#SchoolsNotPrisons: Participatory Action Research Notes from the Abolitionist Movement to Reimagine Public Safety in the Carceral State
David C. Turner III, PhD
Senior Advisor/Assistant Professor of Black Life and Racial Justice, Alliance for Boys and Men of Color, and UCLA Luskin School of Public Affairs
Abstract: In the United States, racial capitalism has facilitated the organized abandonment of minoritized communities through the removal of resources, the expansion of carceral and surveillance technologies, and the premature death of entire populations facilitated by the state. While these conditions seem insurmountable, communities have organized mass movements to fight organized abandonment and combat austerity. What strategies do these movements use? How do these movements incorporate direct action organizing, strategic policy demands, electoral strategies, and research to facilitate social change?
Based on over twelve years of organizing experience and field notes, over 30,000 participatory action research surveys collected, and successful campaigns at nearly every level of government, Dr. Turner details how communities worked collaboratively to change what he calls, “carceral common sense,” in other words, how the state manufactured consent to facilitate the massive removal of social welfare programs and policies and institute a state of mass incarceration and control. Dr. Turner details how youth and community organizers leveraged participatory action research, among other strategies, to change material conditions and combat the dispossession brought on by racial capitalism.

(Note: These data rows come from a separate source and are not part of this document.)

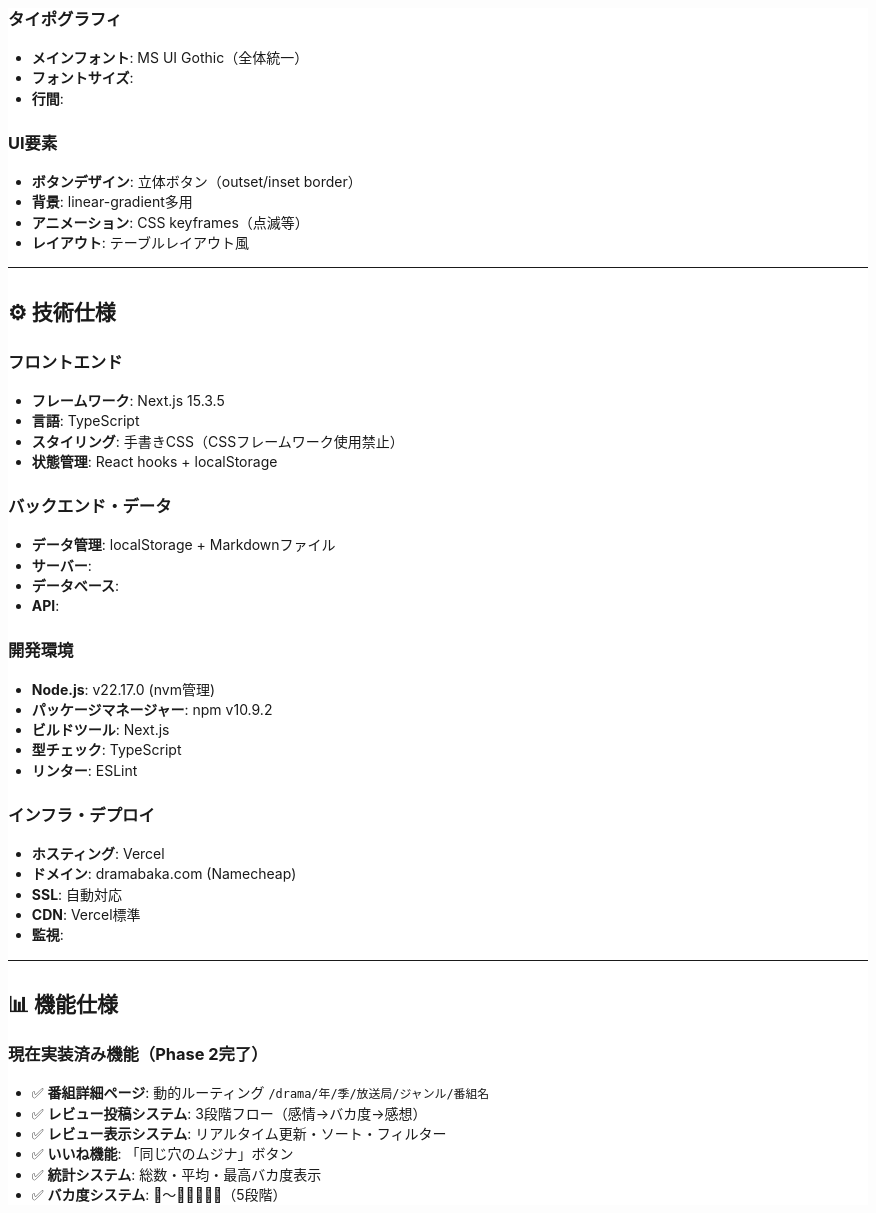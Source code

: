 ### タイポグラフィ
- **メインフォント**: MS UI Gothic（全体統一）
- **フォントサイズ**: 
- **行間**: 

### UI要素
- **ボタンデザイン**: 立体ボタン（outset/inset border）
- **背景**: linear-gradient多用
- **アニメーション**: CSS keyframes（点滅等）
- **レイアウト**: テーブルレイアウト風

---

## ⚙️ 技術仕様

### フロントエンド
- **フレームワーク**: Next.js 15.3.5
- **言語**: TypeScript
- **スタイリング**: 手書きCSS（CSSフレームワーク使用禁止）
- **状態管理**: React hooks + localStorage

### バックエンド・データ
- **データ管理**: localStorage + Markdownファイル
- **サーバー**: 
- **データベース**: 
- **API**: 

### 開発環境
- **Node.js**: v22.17.0 (nvm管理)
- **パッケージマネージャー**: npm v10.9.2
- **ビルドツール**: Next.js
- **型チェック**: TypeScript
- **リンター**: ESLint

### インフラ・デプロイ
- **ホスティング**: Vercel
- **ドメイン**: dramabaka.com (Namecheap)
- **SSL**: 自動対応
- **CDN**: Vercel標準
- **監視**: 

---

## 📊 機能仕様

### 現在実装済み機能（Phase 2完了）
- ✅ **番組詳細ページ**: 動的ルーティング `/drama/年/季/放送局/ジャンル/番組名`
- ✅ **レビュー投稿システム**: 3段階フロー（感情→バカ度→感想）
- ✅ **レビュー表示システム**: リアルタイム更新・ソート・フィルター
- ✅ **いいね機能**: 「同じ穴のムジナ」ボタン
- ✅ **統計システム**: 総数・平均・最高バカ度表示
- ✅ **バカ度システム**: 🧠〜🧠🧠🧠🧠🧠（5段階）
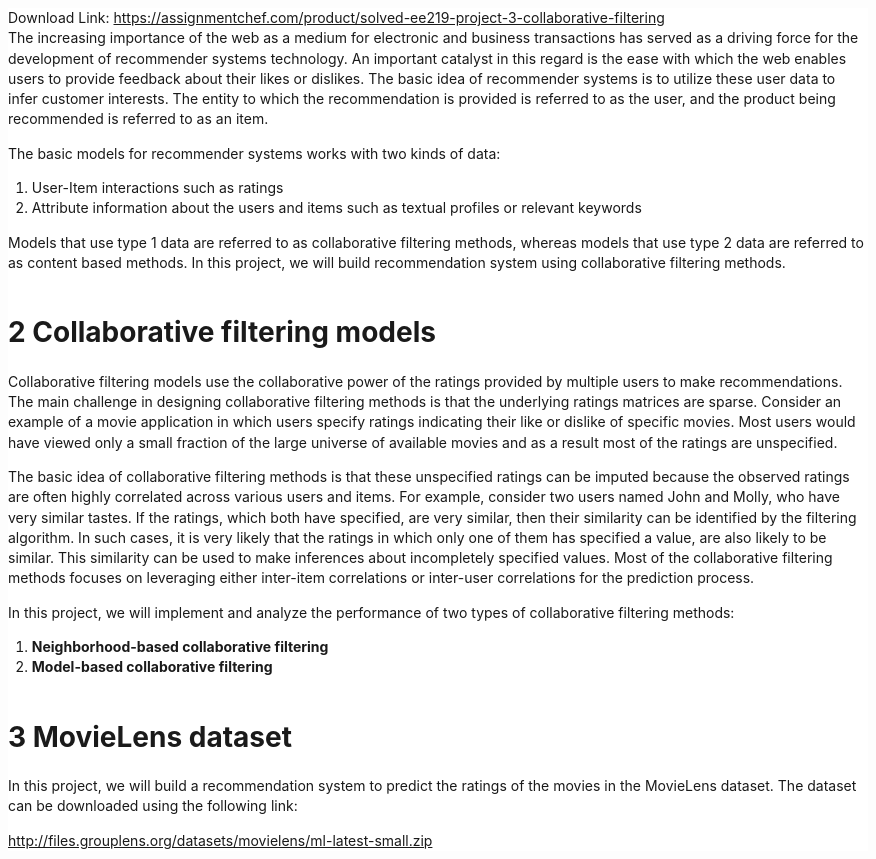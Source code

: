 Download Link: https://assignmentchef.com/product/solved-ee219-project-3-collaborative-filtering
<br>
The increasing importance of the web as a medium for electronic and business transactions has served as a driving force for the development of recommender systems technology. An important catalyst in this regard is the ease with which the web enables users to provide feedback about their likes or dislikes. The basic idea of recommender systems is to utilize these user data to infer customer interests. The entity to which the recommendation is provided is referred to as the user, and the product being recommended is referred to as an item.

The basic models for recommender systems works with two kinds of data:

<ol>

 <li>User-Item interactions such as ratings</li>

 <li>Attribute information about the users and items such as textual profiles or relevant keywords</li>

</ol>

Models that use type 1 data are referred to as collaborative filtering methods, whereas models that use type 2 data are referred to as content based methods. In this project, we will build recommendation system using collaborative filtering methods.

<h1>2           Collaborative filtering models</h1>

Collaborative filtering models use the collaborative power of the ratings provided by multiple users to make recommendations. The main challenge in designing collaborative filtering methods is that the underlying ratings matrices are sparse. Consider an example of a movie application in which users specify ratings indicating their like or dislike of specific movies. Most users would have viewed only a small fraction of the large universe of available movies and as a result most of the ratings are unspecified.

The basic idea of collaborative filtering methods is that these unspecified ratings can be imputed because the observed ratings are often highly correlated across various users and items. For example, consider two users named John and Molly, who have very similar tastes. If the ratings, which both have specified, are very similar, then their similarity can be identified by the filtering algorithm. In such cases, it is very likely that the ratings in which only one of them has specified a value, are also likely to be similar. This similarity can be used to make inferences about incompletely specified values. Most of the collaborative filtering methods focuses on leveraging either inter-item correlations or inter-user correlations for the prediction process.

In this project, we will implement and analyze the performance of two types of collaborative filtering methods:

<ol>

 <li><strong>Neighborhood-based collaborative filtering</strong></li>

 <li><strong>Model-based collaborative filtering</strong></li>

</ol>

<h1>3           MovieLens dataset</h1>

In this project, we will build a recommendation system to predict the ratings of the movies in the MovieLens dataset. The dataset can be downloaded using the following link:

<a href="http://files.grouplens.org/datasets/movielens/ml-latest-small.zip">http://files.grouplens.org/datasets/movielens/ml-latest-small.zip</a>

Bio: Dr. David C. Turner III is a Senior Advisor at the Alliance for Boys and Men of Color, working with the team to develop internal infrastructure and on campaigns to uplift community schools, transform school discipline, and decriminalize youth and communities of color. Dr. Turner was a partner with the Alliance as the manager of the Brothers, Sons, Selves Coalition in Los Angeles, a part of the inaugural ABMoC Data Fellowship with the Tableau foundation, and as a staff member with the Social Justice Learning Institute in Inglewood, CA, his hometown. Dr. Turner holds a Ph.D. in Education from UC Berkeley, a Master’s in Education from the University of Pennsylvania, and a BA in Africana Studies from CSU Dominguez Hills. He also holds an appointment with the Department of Social Welfare as an assistant professor of Black Life and Racial Justice at the UCLA Luskin School of Public Affairs.